Decode Utf8
Ever needed to replace all the multibyte characters in a string to their latin equivalent? Me either. This handy little function uses a simple string replace to "decode" the utf8 characters in a string and returns the string with the utf8 characters replaced with their latin counterpart where available. If no latin counterpart exists, an approximation of the character is used. Of course this may be problematic when it comes to simplified chinese, but the user can alway set the corresponding value to an empty string, or their own interpretation.

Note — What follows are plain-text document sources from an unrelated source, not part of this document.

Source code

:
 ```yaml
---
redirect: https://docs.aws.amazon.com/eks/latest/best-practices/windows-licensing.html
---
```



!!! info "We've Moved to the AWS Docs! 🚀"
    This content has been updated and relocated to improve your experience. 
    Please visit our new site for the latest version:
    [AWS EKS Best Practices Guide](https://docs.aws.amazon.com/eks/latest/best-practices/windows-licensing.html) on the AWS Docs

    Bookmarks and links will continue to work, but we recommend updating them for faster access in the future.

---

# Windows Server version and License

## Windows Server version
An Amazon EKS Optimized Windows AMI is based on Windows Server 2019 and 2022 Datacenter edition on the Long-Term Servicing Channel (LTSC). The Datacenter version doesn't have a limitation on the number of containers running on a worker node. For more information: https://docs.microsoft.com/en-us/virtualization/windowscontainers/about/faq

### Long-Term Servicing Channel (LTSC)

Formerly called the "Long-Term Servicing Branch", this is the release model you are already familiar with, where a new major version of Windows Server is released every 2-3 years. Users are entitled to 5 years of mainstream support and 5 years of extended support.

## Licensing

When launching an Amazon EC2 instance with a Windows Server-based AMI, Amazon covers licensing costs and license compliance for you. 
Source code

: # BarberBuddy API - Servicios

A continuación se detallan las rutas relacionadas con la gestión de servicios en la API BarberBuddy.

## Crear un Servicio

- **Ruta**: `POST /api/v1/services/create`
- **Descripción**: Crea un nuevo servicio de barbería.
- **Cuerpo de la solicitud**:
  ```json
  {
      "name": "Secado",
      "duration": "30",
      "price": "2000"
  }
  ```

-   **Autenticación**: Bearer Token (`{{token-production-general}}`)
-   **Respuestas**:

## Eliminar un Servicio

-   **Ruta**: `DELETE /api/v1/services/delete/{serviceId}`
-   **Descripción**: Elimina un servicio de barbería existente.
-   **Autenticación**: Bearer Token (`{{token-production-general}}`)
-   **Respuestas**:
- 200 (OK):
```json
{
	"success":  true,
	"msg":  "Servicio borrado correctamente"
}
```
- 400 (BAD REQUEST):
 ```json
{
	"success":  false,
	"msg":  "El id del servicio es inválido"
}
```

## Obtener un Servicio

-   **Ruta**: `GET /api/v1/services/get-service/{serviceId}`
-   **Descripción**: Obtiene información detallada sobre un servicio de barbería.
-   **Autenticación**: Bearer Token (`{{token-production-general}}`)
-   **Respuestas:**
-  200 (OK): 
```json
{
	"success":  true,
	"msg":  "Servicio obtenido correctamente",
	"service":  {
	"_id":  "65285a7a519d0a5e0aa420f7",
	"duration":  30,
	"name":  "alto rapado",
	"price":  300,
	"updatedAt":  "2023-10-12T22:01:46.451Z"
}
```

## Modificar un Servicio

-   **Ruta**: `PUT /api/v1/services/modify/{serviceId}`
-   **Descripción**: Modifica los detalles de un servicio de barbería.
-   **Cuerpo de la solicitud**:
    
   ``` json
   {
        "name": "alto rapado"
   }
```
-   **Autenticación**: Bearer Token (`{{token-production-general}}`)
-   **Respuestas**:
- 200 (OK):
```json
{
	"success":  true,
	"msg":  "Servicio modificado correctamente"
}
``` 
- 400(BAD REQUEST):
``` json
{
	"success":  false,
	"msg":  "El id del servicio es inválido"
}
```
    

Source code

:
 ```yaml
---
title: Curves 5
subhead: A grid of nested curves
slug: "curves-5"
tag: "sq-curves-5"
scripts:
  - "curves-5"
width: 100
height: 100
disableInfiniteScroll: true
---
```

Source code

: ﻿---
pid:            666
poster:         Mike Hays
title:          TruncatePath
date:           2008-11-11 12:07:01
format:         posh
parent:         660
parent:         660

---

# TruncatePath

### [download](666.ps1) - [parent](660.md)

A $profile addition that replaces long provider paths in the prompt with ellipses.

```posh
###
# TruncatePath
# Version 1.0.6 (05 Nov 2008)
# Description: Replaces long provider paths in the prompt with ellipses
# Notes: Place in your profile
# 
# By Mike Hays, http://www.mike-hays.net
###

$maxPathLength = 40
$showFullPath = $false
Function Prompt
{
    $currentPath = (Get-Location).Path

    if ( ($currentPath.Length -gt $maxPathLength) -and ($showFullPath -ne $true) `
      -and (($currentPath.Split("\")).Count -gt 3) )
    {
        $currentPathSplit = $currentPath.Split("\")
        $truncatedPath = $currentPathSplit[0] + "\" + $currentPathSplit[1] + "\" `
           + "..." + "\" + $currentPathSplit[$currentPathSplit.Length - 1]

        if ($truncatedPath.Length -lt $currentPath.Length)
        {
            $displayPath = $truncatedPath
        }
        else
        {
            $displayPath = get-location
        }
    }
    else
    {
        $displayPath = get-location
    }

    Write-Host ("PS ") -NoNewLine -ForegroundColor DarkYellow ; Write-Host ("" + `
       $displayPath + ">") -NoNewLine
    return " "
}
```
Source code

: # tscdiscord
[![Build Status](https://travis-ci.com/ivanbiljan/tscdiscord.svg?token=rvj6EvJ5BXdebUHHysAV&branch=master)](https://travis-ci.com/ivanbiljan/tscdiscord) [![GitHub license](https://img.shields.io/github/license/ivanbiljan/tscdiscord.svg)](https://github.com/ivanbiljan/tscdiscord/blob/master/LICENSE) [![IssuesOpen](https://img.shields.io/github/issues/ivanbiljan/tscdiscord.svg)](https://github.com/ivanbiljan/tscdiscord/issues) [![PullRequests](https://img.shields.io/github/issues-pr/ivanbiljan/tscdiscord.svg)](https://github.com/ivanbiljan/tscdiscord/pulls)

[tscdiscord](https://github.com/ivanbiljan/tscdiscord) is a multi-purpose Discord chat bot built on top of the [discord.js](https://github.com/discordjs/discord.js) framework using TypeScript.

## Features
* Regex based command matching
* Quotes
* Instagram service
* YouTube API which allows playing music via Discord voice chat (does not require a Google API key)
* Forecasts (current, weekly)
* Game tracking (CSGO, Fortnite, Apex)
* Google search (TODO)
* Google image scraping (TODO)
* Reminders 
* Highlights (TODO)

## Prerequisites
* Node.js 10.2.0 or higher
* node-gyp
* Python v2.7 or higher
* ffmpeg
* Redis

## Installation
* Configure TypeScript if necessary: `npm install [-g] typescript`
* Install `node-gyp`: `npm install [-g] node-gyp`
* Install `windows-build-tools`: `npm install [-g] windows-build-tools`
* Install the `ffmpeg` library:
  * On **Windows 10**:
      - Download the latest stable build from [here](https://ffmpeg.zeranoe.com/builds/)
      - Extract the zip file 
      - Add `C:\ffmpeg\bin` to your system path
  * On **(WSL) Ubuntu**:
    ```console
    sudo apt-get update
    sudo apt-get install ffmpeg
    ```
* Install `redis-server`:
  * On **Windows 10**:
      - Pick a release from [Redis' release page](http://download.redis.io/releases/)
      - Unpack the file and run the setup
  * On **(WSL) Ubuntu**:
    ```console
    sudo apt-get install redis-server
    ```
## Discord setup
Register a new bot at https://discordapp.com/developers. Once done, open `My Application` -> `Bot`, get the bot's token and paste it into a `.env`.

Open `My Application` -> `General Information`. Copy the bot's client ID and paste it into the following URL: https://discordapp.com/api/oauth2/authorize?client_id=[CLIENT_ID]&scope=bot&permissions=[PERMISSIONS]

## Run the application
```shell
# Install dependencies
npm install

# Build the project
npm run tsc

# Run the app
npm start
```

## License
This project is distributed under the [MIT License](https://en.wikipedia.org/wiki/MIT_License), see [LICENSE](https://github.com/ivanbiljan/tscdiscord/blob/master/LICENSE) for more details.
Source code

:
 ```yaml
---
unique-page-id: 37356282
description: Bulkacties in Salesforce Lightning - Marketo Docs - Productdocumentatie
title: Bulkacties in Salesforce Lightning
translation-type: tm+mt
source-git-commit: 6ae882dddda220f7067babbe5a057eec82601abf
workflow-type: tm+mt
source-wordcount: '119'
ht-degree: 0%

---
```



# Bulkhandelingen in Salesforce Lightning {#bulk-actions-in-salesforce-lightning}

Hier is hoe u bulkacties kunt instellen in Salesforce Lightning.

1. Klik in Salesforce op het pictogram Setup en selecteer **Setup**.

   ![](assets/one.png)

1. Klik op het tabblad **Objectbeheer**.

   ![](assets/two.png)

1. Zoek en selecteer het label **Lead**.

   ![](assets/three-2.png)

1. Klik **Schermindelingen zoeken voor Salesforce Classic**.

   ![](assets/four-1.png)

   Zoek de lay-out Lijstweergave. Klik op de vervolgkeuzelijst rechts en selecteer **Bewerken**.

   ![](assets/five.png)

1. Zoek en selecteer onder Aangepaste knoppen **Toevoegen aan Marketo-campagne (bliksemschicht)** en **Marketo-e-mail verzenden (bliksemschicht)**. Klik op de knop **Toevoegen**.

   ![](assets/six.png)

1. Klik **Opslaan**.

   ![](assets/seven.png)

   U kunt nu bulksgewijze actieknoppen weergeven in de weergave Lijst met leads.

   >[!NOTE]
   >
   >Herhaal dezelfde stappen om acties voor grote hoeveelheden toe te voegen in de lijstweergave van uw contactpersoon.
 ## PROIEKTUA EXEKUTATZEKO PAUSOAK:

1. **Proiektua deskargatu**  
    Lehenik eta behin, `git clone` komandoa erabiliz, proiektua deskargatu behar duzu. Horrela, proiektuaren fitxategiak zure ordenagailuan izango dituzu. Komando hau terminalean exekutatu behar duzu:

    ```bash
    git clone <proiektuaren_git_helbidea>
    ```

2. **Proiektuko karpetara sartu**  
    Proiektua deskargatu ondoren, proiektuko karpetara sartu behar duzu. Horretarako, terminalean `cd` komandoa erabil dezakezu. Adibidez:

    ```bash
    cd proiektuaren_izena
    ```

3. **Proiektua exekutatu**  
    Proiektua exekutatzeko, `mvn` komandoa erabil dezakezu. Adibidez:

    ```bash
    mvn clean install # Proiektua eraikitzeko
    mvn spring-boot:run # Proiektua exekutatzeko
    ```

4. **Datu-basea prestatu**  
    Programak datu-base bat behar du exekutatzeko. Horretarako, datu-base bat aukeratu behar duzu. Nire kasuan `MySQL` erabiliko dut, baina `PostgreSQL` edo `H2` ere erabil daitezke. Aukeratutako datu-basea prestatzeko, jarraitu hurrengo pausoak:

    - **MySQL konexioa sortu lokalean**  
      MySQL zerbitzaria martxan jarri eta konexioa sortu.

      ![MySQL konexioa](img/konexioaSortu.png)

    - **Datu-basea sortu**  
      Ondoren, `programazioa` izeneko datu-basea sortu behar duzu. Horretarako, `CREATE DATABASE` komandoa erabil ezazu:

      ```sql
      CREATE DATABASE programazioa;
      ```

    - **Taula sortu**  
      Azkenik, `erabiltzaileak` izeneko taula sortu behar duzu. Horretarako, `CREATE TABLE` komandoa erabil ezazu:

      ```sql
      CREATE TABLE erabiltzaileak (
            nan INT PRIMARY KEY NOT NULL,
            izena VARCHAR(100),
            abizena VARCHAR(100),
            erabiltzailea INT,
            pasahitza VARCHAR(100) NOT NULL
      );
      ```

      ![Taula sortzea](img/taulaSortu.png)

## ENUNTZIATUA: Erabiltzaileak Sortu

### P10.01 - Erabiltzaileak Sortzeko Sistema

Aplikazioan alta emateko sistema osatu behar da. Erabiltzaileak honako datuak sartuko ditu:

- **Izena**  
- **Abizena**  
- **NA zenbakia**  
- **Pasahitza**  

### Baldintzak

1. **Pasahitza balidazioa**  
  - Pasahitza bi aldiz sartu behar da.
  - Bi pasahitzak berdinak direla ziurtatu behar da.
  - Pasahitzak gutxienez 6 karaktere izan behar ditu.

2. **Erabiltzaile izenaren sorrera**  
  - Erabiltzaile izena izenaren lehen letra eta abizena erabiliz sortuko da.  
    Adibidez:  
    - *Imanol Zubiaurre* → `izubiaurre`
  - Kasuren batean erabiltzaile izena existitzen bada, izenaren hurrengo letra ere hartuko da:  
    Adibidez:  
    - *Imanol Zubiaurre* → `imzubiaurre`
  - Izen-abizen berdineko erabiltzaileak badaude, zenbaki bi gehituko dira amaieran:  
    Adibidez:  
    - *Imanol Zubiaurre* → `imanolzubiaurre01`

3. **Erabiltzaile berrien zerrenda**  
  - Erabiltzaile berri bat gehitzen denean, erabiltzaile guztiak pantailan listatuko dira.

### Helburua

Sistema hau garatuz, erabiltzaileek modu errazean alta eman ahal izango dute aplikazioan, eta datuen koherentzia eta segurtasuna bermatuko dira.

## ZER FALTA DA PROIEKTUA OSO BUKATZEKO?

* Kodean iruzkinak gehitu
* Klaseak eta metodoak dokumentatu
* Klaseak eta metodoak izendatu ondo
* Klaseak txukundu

But PHP already has methods for handling UTF-8! This is correct. PHP has iconv() that can be used with the //TRANSLIT option, or utf8_decode(). Lets see how well they do.
<?php
echo iconv("UTF8", "ISO-8859-1//TRANSLIT", "мúĺţìбýřę śťřïňğ.");
?>
The results from above will vary depending on the character set on the system it is run on, but the results are less than favourable. Lets see how utf8_decode fares.
<?php
echo utf8_decode("мúĺţìбýřę śťřïňğ.");
?>
Once again, the results, depending on the system character set, are less than optimal. Now lets try with this array for substiturion
<?php
/**
*
* @Utf8_decode
*
* @Replace accented chars with latin
*
* @param string $string The string to convert
*
* @return string The corrected string
*
*/
function decode_utf8($string)
{
$accented = array(
'À', 'Á', 'Â', 'Ã', 'Ä', 'Å', 'Æ', 'Ă', 'Ą',
'Ç', 'Ć', 'Č', 'Œ',
'Ď', 'Đ',
'à', 'á', 'â', 'ã', 'ä', 'å', 'æ', 'ă', 'ą',
'ç', 'ć', 'č', 'œ',
'ď', 'đ',
'È', 'É', 'Ê', 'Ë', 'Ę', 'Ě',
'Ğ',
'Ì', 'Í', 'Î', 'Ï', 'İ',
'Ĺ', 'Ľ', 'Ł',
'è', 'é', 'ê', 'ë', 'ę', 'ě',
'ğ',
'ì', 'í', 'î', 'ï', 'ı',
'ĺ', 'ľ', 'ł',
'Ñ', 'Ń', 'Ň',
'Ò', 'Ó', 'Ô', 'Õ', 'Ö', 'Ø', 'Ő',
'Ŕ', 'Ř',
'Ś', 'Ş', 'Š',
'ñ', 'ń', 'ň',
'ò', 'ó', 'ô', 'ö', 'ø', 'ő',
'ŕ', 'ř',
'ś', 'ş', 'š',
'Ţ', 'Ť',
'Ù', 'Ú', 'Û', 'Ų', 'Ü', 'Ů', 'Ű',
'Ý', 'ß',
'Ź', 'Ż', 'Ž',
'ţ', 'ť',
'ù', 'ú', 'û', 'ų', 'ü', 'ů', 'ű',
'ý', 'ÿ',
'ź', 'ż', 'ž',
'А', 'Б', 'В', 'Г', 'Д', 'Е', 'Ё', 'Ж', 'З', 'И', 'Й', 'К', 'Л', 'М', 'Н', 'О', 'П', 'Р',
'а', 'б', 'в', 'г', 'д', 'е', 'ё', 'ж', 'з', 'и', 'й', 'к', 'л', 'м', 'н', 'о', 'р',
'С', 'Т', 'У', 'Ф', 'Х', 'Ц', 'Ч', 'Ш', 'Щ', 'Ъ', 'Ы', 'Ь', 'Э', 'Ю', 'Я',
'с', 'т', 'у', 'ф', 'х', 'ц', 'ч', 'ш', 'щ', 'ъ', 'ы', 'ь', 'э', 'ю', 'я'
);
$replace = array(
'A', 'A', 'A', 'A', 'A', 'A', 'AE', 'A', 'A',
'C', 'C', 'C', 'CE',
'D', 'D',
'a', 'a', 'a', 'a', 'a', 'a', 'ae', 'a', 'a',
'c', 'c', 'c', 'ce',
'd', 'd',
'E', 'E', 'E', 'E', 'E', 'E',
'G',
'I', 'I', 'I', 'I', 'I',
'L', 'L', 'L',
'e', 'e', 'e', 'e', 'e', 'e',
'g',
'i', 'i', 'i', 'i', 'i',
'l', 'l', 'l',
'N', 'N', 'N',
'O', 'O', 'O', 'O', 'O', 'O', 'O',
'R', 'R',
'S', 'S', 'S',
'n', 'n', 'n',
'o', 'o', 'o', 'o', 'o', 'o',
'r', 'r',
's', 's', 's',
'T', 'T',
'U', 'U', 'U', 'U', 'U', 'U', 'U',
'Y', 'Y',
'Z', 'Z', 'Z',
't', 't',
'u', 'u', 'u', 'u', 'u', 'u', 'u',
'y', 'y',
'z', 'z', 'z',
'A', 'B', 'B', 'r', 'A', 'E', 'E', 'X', '3', 'N', 'N', 'K', 'N', 'M', 'H', 'O', 'N', 'P',
'a', 'b', 'b', 'r', 'a', 'e', 'e', 'x', '3', 'n', 'n', 'k', 'n', 'm', 'h', 'o', 'p',
'C', 'T', 'Y', 'O', 'X', 'U', 'u', 'W', 'W', 'b', 'b', 'b', 'E', 'O', 'R',
'c', 't', 'y', 'o', 'x', 'u', 'u', 'w', 'w', 'b', 'b', 'b', 'e', 'o', 'r'
);
return str_replace($accented, $replace, $string);
}
?>
Example Usage
<?php
echo decode_utf8('мúĺţìбýťę śťřïňğ');
?>
Demonstration
This time the result is as expected. The string "multibyte string" is returned and a calm falls upon the earth.
Feel free to add to more characters to the array as may fit character set needs.